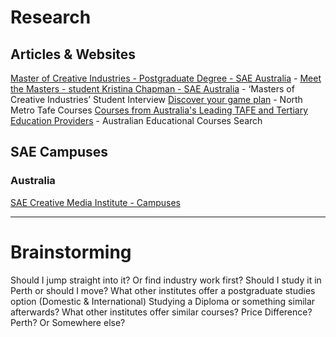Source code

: # Research
## Articles & Websites
[Master of Creative Industries - Postgraduate Degree - SAE Australia](https://sae.edu.au/courses/creative-industries/master-of-creative-industries/) - 
[Meet the Masters - student Kristina Chapman - SAE Australia](https://sae.edu.au/insights/meet-the-masters-masters-student-kristina-chapman/) - ‘Masters of Creative Industries’ Student Interview
[Discover your game plan](https://www.northmetrotafe.wa.edu.au/?gclid=Cj0KCQjwi46iBhDyARIsAE3nVrZAeYsS6BsNBOjqmm4tBhcyZtMDTGx7Ixm3GIj5UmPSVquAMZXToIQaAuQ0EALw_wcB) - North Metro Tafe Courses
[Courses from Australia's Leading TAFE and Tertiary Education Providers](https://www.tafecourses.com.au/) - Australian Educational Courses Search

## SAE Campuses
### Australia
[SAE Creative Media Institute - Campuses](https://sae.edu.au/campuses/)


---
# Brainstorming
Should I jump straight into it? Or find industry work first?
Should I study it in Perth or should I move?
What other institutes offer a postgraduate studies option (Domestic & International)
Studying a Diploma or something similar afterwards?
	What other institutes offer similar courses? Price Difference?
	Perth? Or Somewhere else?

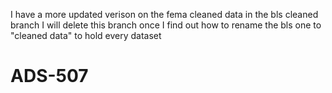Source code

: I have a more updated verison on the fema cleaned data in the bls cleaned branch
I will delete this branch once I find out how to rename the bls one to "cleaned data" to hold every dataset

# ADS-507
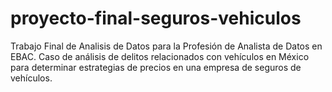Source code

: # proyecto-final-seguros-vehiculos
Trabajo Final de Analisis de Datos para la Profesión de Analista de Datos en EBAC.  Caso de análisis de delitos relacionados con vehículos en México para determinar estrategias de precios en una empresa de seguros de vehículos.
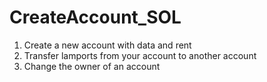 # CreateAccount_SOL
1. Create a new account with data and rent
2. Transfer lamports from your account to another account
3.  Change the owner of an account
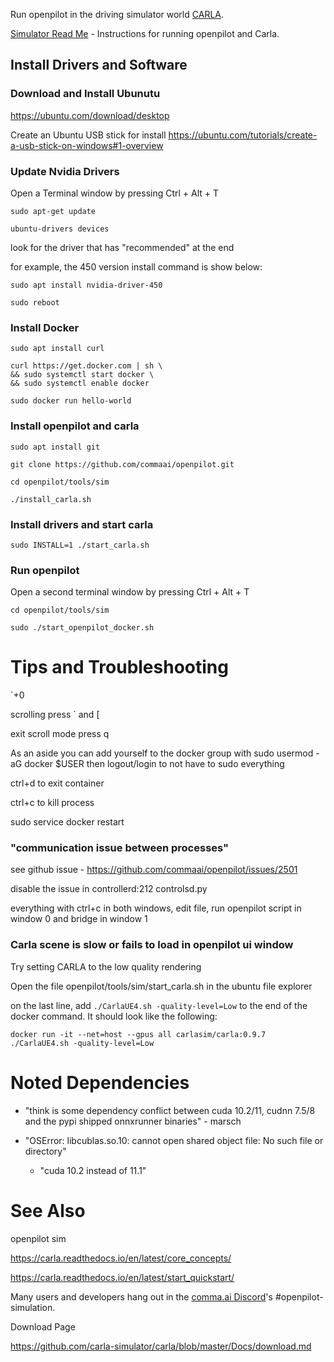 Run openpilot in the driving simulator world [CARLA](http://carla.org/).

[Simulator Read Me](https://github.com/commaai/openpilot/tree/master/tools/sim#openpilot-in-simulator) - Instructions for running openpilot and Carla. 



## Install Drivers and Software

### Download and Install Ubunutu

https://ubuntu.com/download/desktop

Create an Ubuntu USB stick for install https://ubuntu.com/tutorials/create-a-usb-stick-on-windows#1-overview

### Update Nvidia Drivers

Open a Terminal window by pressing Ctrl + Alt + T

`sudo apt-get update`  

`ubuntu-drivers devices`  

look for the driver that has "recommended" at the end

for example, the 450 version install command is show below:  

`sudo apt install nvidia-driver-450`  

`sudo reboot`  

### Install Docker

`sudo apt install curl`  

`curl https://get.docker.com | sh \`  
`&& sudo systemctl start docker \`  
`&& sudo systemctl enable docker`  

`sudo docker run hello-world`  

### Install openpilot and carla

`sudo apt install git`  

`git clone https://github.com/commaai/openpilot.git`  

`cd openpilot/tools/sim`  

`./install_carla.sh`

### Install drivers and start carla

`sudo INSTALL=1 ./start_carla.sh`  

### Run openpilot

Open a second terminal window by pressing Ctrl + Alt + T

`cd openpilot/tools/sim`  

`sudo ./start_openpilot_docker.sh`

# Tips and Troubleshooting

`+0

scrolling press ` and [

exit scroll mode press q

As  an aside you can add yourself to the docker group with sudo usermod -aG docker $USER then logout/login to not have to sudo everything

ctrl+d to exit container

ctrl+c to kill process

sudo service docker restart

### "communication issue between processes"

see github issue - https://github.com/commaai/openpilot/issues/2501

disable the issue in controllerd:212  controlsd.py

everything with ctrl+c in both windows, edit file, run openpilot script in window 0 and bridge in window 1

### Carla scene is slow or fails to load in openpilot ui window

Try setting CARLA to the low quality rendering  

Open the file openpilot/tools/sim/start_carla.sh in the ubuntu file explorer  

on the last line, add `./CarlaUE4.sh -quality-level=Low` to the end of the docker command. It should look like the following:  

`docker run -it --net=host --gpus all carlasim/carla:0.9.7 ./CarlaUE4.sh -quality-level=Low`  

# Noted Dependencies

* "think is some dependency conflict between cuda 10.2/11, cudnn 7.5/8 and the pypi shipped onnxrunner binaries" - marsch

* "OSError: libcublas.so.10: cannot open shared object file: No such file or directory"  
  * "cuda 10.2 instead of 11.1"

# See Also

openpilot sim

https://carla.readthedocs.io/en/latest/core_concepts/

https://carla.readthedocs.io/en/latest/start_quickstart/

Many users and developers hang out in the [comma.ai Discord](https://discord.comma.ai)'s #openpilot-simulation. 

Download Page

https://github.com/carla-simulator/carla/blob/master/Docs/download.md
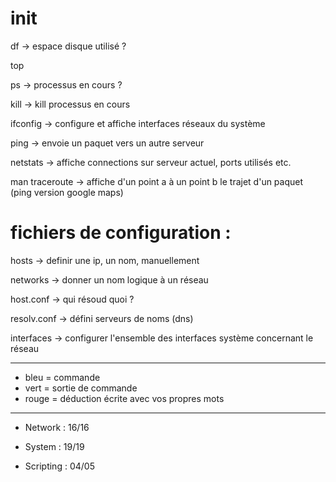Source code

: # init

df -> espace disque utilisé ?

top

ps -> processus en cours ?

kill -> kill processus en cours

ifconfig -> configure et affiche interfaces réseaux du système

ping -> envoie un paquet vers un autre serveur

netstats -> affiche connections sur serveur actuel, ports utilisés etc.

man traceroute -> affiche d'un point a à un point b le trajet d'un paquet 
(ping version google maps)


# fichiers  de configuration :

hosts -> definir une ip, un nom, manuellement

networks -> donner un nom logique à un réseau

host.conf -> qui résoud quoi ?

resolv.conf -> défini serveurs de noms (dns)

interfaces -> configurer l'ensemble des interfaces système concernant le réseau

-------------------------------------------------------------------------------------------------------------------------

- bleu = commande
- vert = sortie de commande
- rouge = déduction écrite avec vos propres mots

--------------------------------------------------------------------------------------------------------------------------

- Network :
16/16

- System :
19/19

- Scripting :
04/05

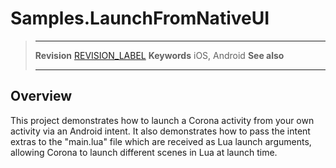 # Samples.LaunchFromNativeUI

> --------------------- ------------------------------------------------------------------------------------------
> __Revision__          [REVISION_LABEL](REVISION_URL)
> __Keywords__          iOS, Android
> __See also__          
> --------------------- ------------------------------------------------------------------------------------------

## Overview

This project demonstrates how to launch a Corona activity from your own activity via an Android intent. It also demonstrates how to pass the intent extras to the "main.lua" file which are received as Lua launch arguments, allowing Corona to launch different scenes in Lua at launch time.

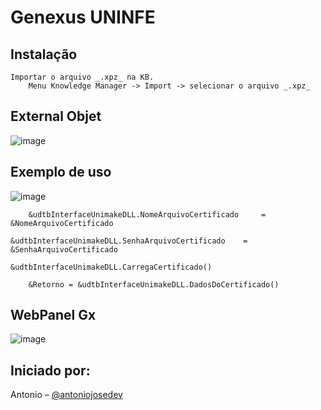 # Genexus UNINFE


## Instalação
	
	Importar o arquivo _.xpz_ na KB.
    	Menu Knowledge Manager -> Import -> selecionar o arquivo _.xpz_

## External Objet

![image](https://user-images.githubusercontent.com/1467860/166702430-5570b17a-c5f7-497b-9862-24bc2bed1e4d.png)

## Exemplo de uso
![image](https://user-images.githubusercontent.com/1467860/166702126-969dccc9-ed41-4f66-9bb7-5f63a9b05db5.png)

    	&udtbInterfaceUnimakeDLL.NomeArquivoCertificado	    = &NomeArquivoCertificado

	&udtbInterfaceUnimakeDLL.SenhaArquivoCertificado	= &SenhaArquivoCertificado

	&udtbInterfaceUnimakeDLL.CarregaCertificado()

    	&Retorno = &udtbInterfaceUnimakeDLL.DadosDoCertificado()

## WebPanel Gx

![image](https://user-images.githubusercontent.com/1467860/166703501-83530cf5-1abc-4f8f-b53f-703dd8158593.png)

## Iniciado por:

Antonio – [@antoniojosedev](https://github.com/antoniojosedev)

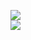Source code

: [![](https://img.shields.io/badge/Made%20With-Github%20Spray-lightgrey.svg?style=for-the-badge&logo=github)](https://github.com/Annihil/github-spray#11683)  
[![](https://i.imgur.com/2DrTn0Z.gif)](https://github.com/Annihil/github-spray)
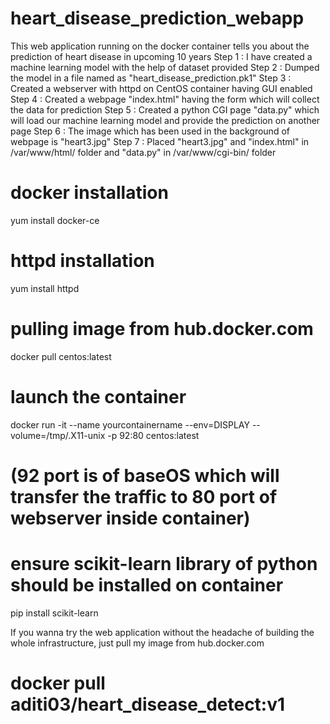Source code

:# heart_disease_prediction_webapp
This web application running on the docker container tells you about the prediction of heart disease in upcoming 10 years
Step 1 : I have created a machine learning model with the help of dataset provided 
Step 2 : Dumped the model in a file named as "heart_disease_prediction.pk1"
Step 3 : Created a webserver with httpd on CentOS container having GUI enabled
Step 4 : Created a webpage "index.html" having the form which will collect the data for prediction
Step 5 : Created a python CGI page "data.py" which will load our machine learning model and provide the prediction on another page
Step 6 : The image which has been used in the background of webpage is "heart3.jpg" 
Step 7 : Placed "heart3.jpg" and "index.html" in /var/www/html/ folder and "data.py" in /var/www/cgi-bin/ folder

# docker installation
yum install docker-ce
# httpd installation
yum install httpd
# pulling image from hub.docker.com
docker pull centos:latest
# launch the container
docker run -it --name yourcontainername --env=DISPLAY --volume=/tmp/.X11-unix -p 92:80 centos:latest
# (92 port is of baseOS which will transfer the traffic to 80 port of webserver inside container)
# ensure scikit-learn library of python should be installed on container
pip install scikit-learn




If you wanna try the web application without the headache of building the whole infrastructure, just pull my image from hub.docker.com
# docker pull aditi03/heart_disease_detect:v1
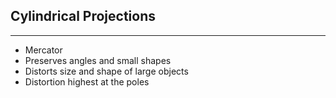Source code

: ## Cylindrical Projections

----

  + Mercator
  + Preserves angles and small shapes
  + Distorts size and shape of large objects
  + Distortion highest at the poles
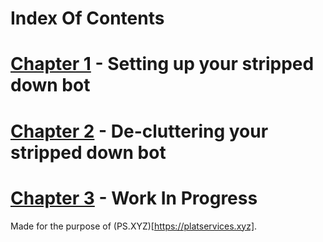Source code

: # Index Of Contents

# [Chapter 1](https://github.com/TheCrazyCatKidz/Welcome-Bot/blob/main/Chapters/Chapter1.md) - Setting up your stripped down bot
# [Chapter 2](https://github.com/TheCrazyCatKidz/Welcome-Bot/blob/main/Chapters/Chapter2.md) - De-cluttering your stripped down bot
# [Chapter 3](https://github.com/TheCrazyCatKidz/Welcome-Bot/blob/main/Chapters/Chapter3.md) - Work In Progress

Made for the purpose of (PS.XYZ)[https://platservices.xyz].
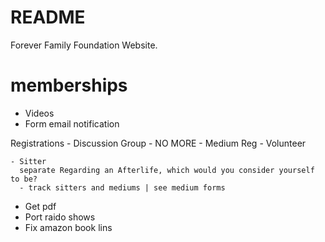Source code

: # README

Forever Family Foundation Website.

# memberships

- Videos
- Form email notification

Registrations - Discussion Group - NO MORE - Medium Reg - Volunteer

    - Sitter
      separate Regarding an Afterlife, which would you consider yourself to be?
      - track sitters and mediums | see medium forms

- Get pdf
- Port raido shows
- Fix amazon book lins
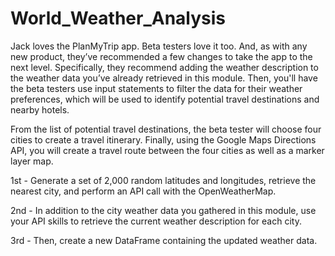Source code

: # World_Weather_Analysis


Jack loves the PlanMyTrip app. Beta testers love it too. And, as with any new product, they’ve recommended a few changes to take the app to the next level. 
Specifically, they recommend adding the weather description to the weather data you’ve already retrieved in this module. 
Then, you'll have the beta testers use input statements to filter the data for their weather preferences, which will be used to identify potential travel destinations and nearby hotels.

From the list of potential travel destinations, the beta tester will choose four cities to create a travel itinerary. 
Finally, using the Google Maps Directions API, you will create a travel route between the four cities as well as a marker layer map.


1st - Generate a set of 2,000 random latitudes and longitudes, retrieve the nearest city, and perform an API call with the OpenWeatherMap.

2nd - In addition to the city weather data you gathered in this module, use your API skills to retrieve the current weather description for each city. 

3rd - Then, create a new DataFrame containing the updated weather data.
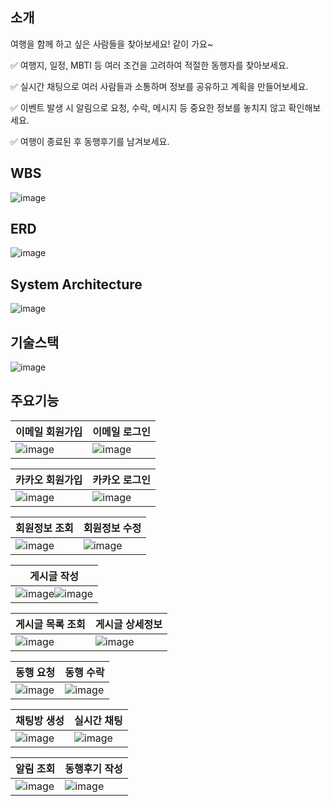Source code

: ## 소개
여행을 함께 하고 싶은 사람들을 찾아보세요! 같이 가요~

✅  여행지, 일정, MBTI 등 여러 조건을 고려하여 적절한 동행자를 찾아보세요.

✅  실시간 채팅으로 여러 사람들과 소통하며 정보를 공유하고 계획을 만들어보세요.

✅  이벤트 발생 시 알림으로 요청, 수락, 메시지 등 중요한 정보를 놓치지 않고 확인해보세요.

✅  여행이 종료된 후 동행후기를 남겨보세요.

## WBS
![image](https://github.com/zerobase-I/GoTogether-BE/assets/141619188/32f8eed5-a2f3-44c1-b92f-2f572805b1f9)

## ERD
![image](https://github.com/zerobase-I/GoTogether-BE/assets/141619188/82f3f39f-7ac0-40c0-9d9d-dce5a5366163)

## System Architecture
![image](https://github.com/zerobase-I/GoTogether-BE/assets/141619188/32c7f9da-cd1e-46bb-92d6-791b68e2c5de)

## 기술스택
![image](https://github.com/zerobase-I/GoTogether-BE/assets/141619188/0f033294-4e23-444d-b638-352c663ad7e8)


## 주요기능
|이메일 회원가입|이메일 로그인|
|-----|-----|
|![image](https://github.com/zerobase-I/GoTogether-BE/assets/141619188/542a5903-d6b1-47a5-b4f2-58b6f7a69f4c)|![image](https://github.com/zerobase-I/GoTogether-BE/assets/141619188/307085e7-bb60-423a-bec4-bede694a634e)|

|카카오 회원가입|카카오 로그인|
|-----|-----|
|![image](https://github.com/zerobase-I/GoTogether-BE/assets/141619188/7bf08c02-f6b0-4ba5-ac68-9d2241428b7f)|![image](https://github.com/zerobase-I/GoTogether-BE/assets/141619188/36c3429c-ff04-402f-aa04-464734c1cc7e)|

|회원정보 조회|회원정보 수정|
|-----|-----|
|![image](https://github.com/zerobase-I/GoTogether-BE/assets/141619188/0fe5b0b9-6771-4f3b-82d7-f66a1fc904b5)|![image](https://github.com/zerobase-I/GoTogether-BE/assets/141619188/d2587f6f-54ca-46ff-99f8-0cdfc1f24f6b)|

|게시글 작성|
|-----|
|![image](https://github.com/zerobase-I/GoTogether-BE/assets/141619188/63c5d8da-8fe4-4d13-8ae4-ce089d407007)![image](https://github.com/zerobase-I/GoTogether-BE/assets/141619188/7c40aa39-01df-455d-9574-45df5b0daf72)|

|게시글 목록 조회|게시글 상세정보|
|-----|-----|
|![image](https://github.com/zerobase-I/GoTogether-BE/assets/141619188/a819b629-0ea7-4c87-ae2f-9356e8c03c32)|![image](https://github.com/zerobase-I/GoTogether-BE/assets/141619188/8ffebe33-8bcd-44c1-ada1-723418dcc011)|

|동행 요청|동행 수락|
|-----|-----|
|![image](https://github.com/zerobase-I/GoTogether-BE/assets/141619188/9cb53a38-7b1d-4166-93c8-f259cc9ed1a3)|![image](https://github.com/zerobase-I/GoTogether-BE/assets/141619188/7148bc0a-b1ee-4a37-9ba3-e0051394c011)|

|채팅방 생성|실시간 채팅|
|-----|-----|
|![image](https://github.com/zerobase-I/GoTogether-BE/assets/141619188/fea00e52-a6da-462d-951b-b31fdc08af4a)|![image](https://github.com/zerobase-I/GoTogether-BE/assets/141619188/97b76f7c-295d-410b-96d7-cb090ba4b608)|

|알림 조회|동행후기 작성|
|-----|-----|
|![image](https://github.com/zerobase-I/GoTogether-BE/assets/141619188/3f86bb8a-1b75-41b3-8cff-2386a14a9cff)|![image](https://github.com/zerobase-I/GoTogether-BE/assets/141619188/deed4767-4814-43f0-b4ff-55e918eb44d4)|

- Work request -
Each line above that has the word "find" must be copied.

- Response box -
Should I jump straight into it? Or find industry work first?
I will delete this branch once I find out how to rename the bls one to "cleaned data" to hold every dataset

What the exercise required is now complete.